Under pressure from federal regulators and some investors, Walgreens Boots Alliance Inc. is testing tobacco-free stores in the U.S., but the pharmacy chain’s leader has no plans to quit selling cigarettes entirely.
“The safety of our patients is very important, but we also have to do what our customers are requiring us to do,” Walgreens Boots Chief Executive Stefano Pessina said in a recent interview. “We see that when we don’t sell tobacco, we have a lot of [negative] reactions.”
The issue came up at the company’s annual shareholder meeting in January and again in February, when the U.S. Food and Drug Administration called out the company for selling tobacco products to minors. That month, a group of U.S. senators sent the Walgreens chief and other retailers letters urging them to stop selling tobacco products in stores.
While it continues to sell cigarettes in the vast majority of its stores, Mr. Pessina said Walgreens is trying to help smokers quit by also making smoking cessation products widely available. Employees are encouraged to direct customers seeking cigarettes to cessation products. The pharmacy chain has also reduced the visibility of tobacco products in some stores.
“Our objective is to convince people not to smoke, so we give them a cigarette and we ask them whether they want to stop smoking,” Mr. Pessina said. The Italian-born CEO took over as permanent CEO in 2015 after the merger of Alliance Boots and Walgreens.
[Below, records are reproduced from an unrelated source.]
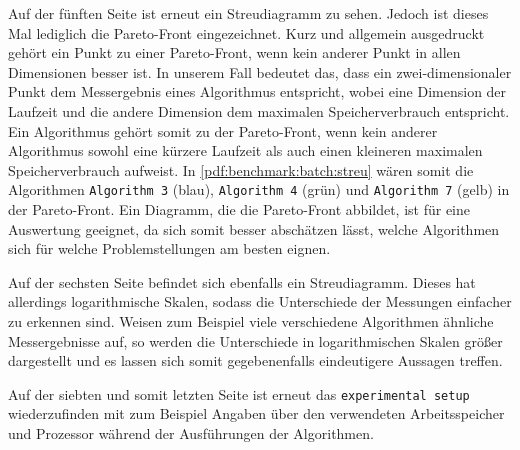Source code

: Auf der fünften Seite ist erneut ein Streudiagramm zu sehen. Jedoch ist dieses Mal lediglich die Pareto-Front eingezeichnet. Kurz und allgemein ausgedruckt gehört ein Punkt zu einer Pareto-Front, wenn kein anderer Punkt in allen Dimensionen \glqq besser\grqq{} ist.
In unserem Fall bedeutet das, dass ein zwei-dimensionaler Punkt dem Messergebnis eines Algorithmus entspricht, wobei eine Dimension der Laufzeit und die andere Dimension dem maximalen Spei\-cher\-ver\-brauch entspricht. Ein Algorithmus gehört somit zu der Pareto-Front, wenn kein anderer Algorithmus sowohl eine kürzere Laufzeit als auch einen kleineren maximalen Spei\-cher\-ver\-brauch aufweist. In \cref{pdf:benchmark:batch:streu} wären somit die Algorithmen \texttt{Algorithm 3} (blau), \texttt{Algorithm 4} (grün) und \texttt{Algorithm 7} (gelb) in der Pareto-Front.
Ein Diagramm, die die Pareto-Front abbildet, ist für eine Auswertung geeignet, da sich somit besser abschätzen lässt, welche Algorithmen sich für welche Problemstellungen am besten eignen.

Auf der sechsten Seite befindet sich ebenfalls ein Streudiagramm. Dieses hat allerdings logarithmische Skalen, sodass die Unterschiede der Messungen einfacher zu erkennen sind. Weisen zum Beispiel viele verschiedene Algorithmen ähnliche Mess\-er\-geb\-nisse auf, so werden die Unterschiede in logarithmischen Skalen größer dargestellt und es lassen sich somit gegebenenfalls eindeutigere Aussagen treffen.

Auf der siebten und somit letzten Seite ist erneut das \texttt{experimental setup} wiederzufinden mit zum Beispiel Angaben über den verwendeten Ar\-beits\-spei\-cher und Prozessor während der Ausführungen der Algorithmen.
Walgreens doesn’t sell tobacco products at a test store in Deerfield, Ill., near its headquarters, as well as 17 stores in Gainesville, Fla., as part of a 12- to 18-month pilot program it started last year. It also doesn’t sell cigarettes in Massachusetts, New York City and San Francisco, which have banned pharmacies from selling them.
Outside North America, the company’s Boots pharmacies don’t sell tobacco products. But unlike rival CVS Health Corp., which stopped selling tobacco products in 2014, Walgreens sells cigarettes, electronic cigarettes and other tobacco products in most of its roughly 9,600 U.S. stores.
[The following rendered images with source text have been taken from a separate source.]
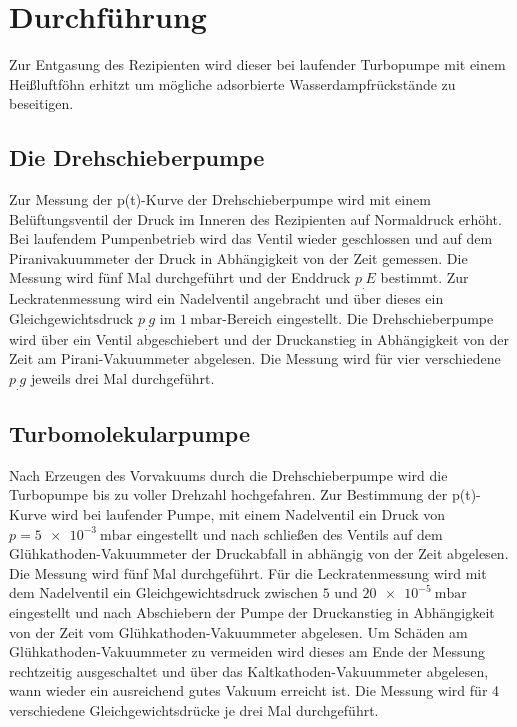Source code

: \section{Durchführung}
\label{sec:Durchführung}

Zur Entgasung des Rezipienten wird dieser bei laufender Turbopumpe mit einem Heißluftföhn erhitzt um mögliche adsorbierte Wasserdampfrückstände zu beseitigen.

\subsection{Die Drehschieberpumpe}

Zur Messung der p(t)-Kurve der Drehschieberpumpe wird mit einem Belüftungsventil der Druck im Inneren des Rezipienten auf Normaldruck erhöht. Bei laufendem Pumpenbetrieb wird das Ventil wieder geschlossen und auf dem Piranivakuummeter der Druck in Abhängigkeit von der Zeit gemessen.
Die Messung wird fünf Mal durchgeführt und der Enddruck $p_.E$ bestimmt.\newline
Zur Leckratenmessung wird ein Nadelventil angebracht und über dieses ein Gleichgewichtsdruck $p_.g$ im $\SI{1}{\milli\bar}$-Bereich eingestellt. Die Drehschieberpumpe wird über ein Ventil abgeschiebert und der Druckanstieg in Abhängigkeit von der Zeit am Pirani-Vakuummeter abgelesen.
Die Messung wird für vier verschiedene $p_.g$ jeweils drei Mal durchgeführt.

\subsection{Turbomolekularpumpe}

Nach Erzeugen des Vorvakuums durch die Drehschieberpumpe wird die Turbopumpe bis zu voller Drehzahl hochgefahren.
Zur Bestimmung der p(t)-Kurve wird bei laufender Pumpe, mit einem Nadelventil ein Druck von $p=\SI{5e-3}{\milli\bar}$ eingestellt und nach schließen des Ventils auf dem Glühkathoden-Vakuummeter der Druckabfall in abhängig von der Zeit abgelesen. Die Messung wird fünf Mal durchgeführt.\newline
Für die Leckratenmessung wird mit dem Nadelventil ein Gleichgewichtsdruck zwischen $5$ und $\SI{20e-5}{\milli\bar}$ eingestellt und nach Abschiebern der Pumpe der Druckanstieg in Abhängigkeit von der Zeit vom Glühkathoden-Vakuummeter abgelesen. Um Schäden am Glühkathoden-Vakuummeter zu vermeiden wird dieses am Ende der Messung rechtzeitig ausgeschaltet und über das Kaltkathoden-Vakuummeter abgelesen, wann wieder ein ausreichend gutes Vakuum erreicht ist. Die Messung wird für 4 verschiedene Gleichgewichtsdrücke je drei Mal durchgeführt.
Still, most cigarettes in the U.S. are sold at gas stations and convenience stores. Drugstores accounted for 1.7% of cigarette volume sales in the U.S. in 2017, and 39% of the dollar sales of smoking cessation products in 2018, according to market research company Euromonitor International.
Activist shareholders and antitobacco advocates have been asking Walgreens to discontinue sales of tobacco products in its North American stores. Some investors argue the company’s tobacco sales are putting their money at risk with threats of lawsuits, while activists say that tobacco products don’t belong in a health store.
“There is no reason that anyone needs tobacco products, so we do not think that they need to sell tobacco at all,” said Donna Meyer, director of shareholder advocacy for Mercy Investment Services Inc., which manages funds for a Roman Catholic order of nuns. Ms. Meyer raised the issue with Walgreens executives during the company’s shareholder meeting in New York in late January.
Walgreens says its tobacco sales provide customer choice. Executives said at the January meeting that they wanted to see how customers responded in its Gainesville test market to determine how the chain can reduce its reliance on the products.
Walgreens doesn’t disclose how much revenue it gets from selling tobacco products, but Mr. Pessina said its tobacco sales are decreasing. CVS quit selling cigarettes and other tobacco products in 2014 and added “health” to its name in an attempt to create a healthier image. CVS estimated the tobacco move cost about $2 billion a year in lost revenue.
Outgoing FDA Commissioner Scott Gottlieb called out Walgreens in February for selling tobacco products to minors after the agency conducted undercover checks. About 22% of the more than 6,000 Walgreens stores the FDA inspected sold to minors, the agency said. By contrast, 17.5% of Walmart Inc. stores and 9.6% of Rite Aid Corp. stores inspected had illegally sold tobacco products to minors.
In response, Walgreens said that it has a zero-tolerance policy on selling tobacco to minors and any employee violating its policy is subject to termination.
There is pending legislation in a number of states to raise the legal age to use tobacco to 21, and Walgreens has been publicly supportive of those efforts.
Walgreens is scheduled to release its second-quarter earnings results on Tuesday.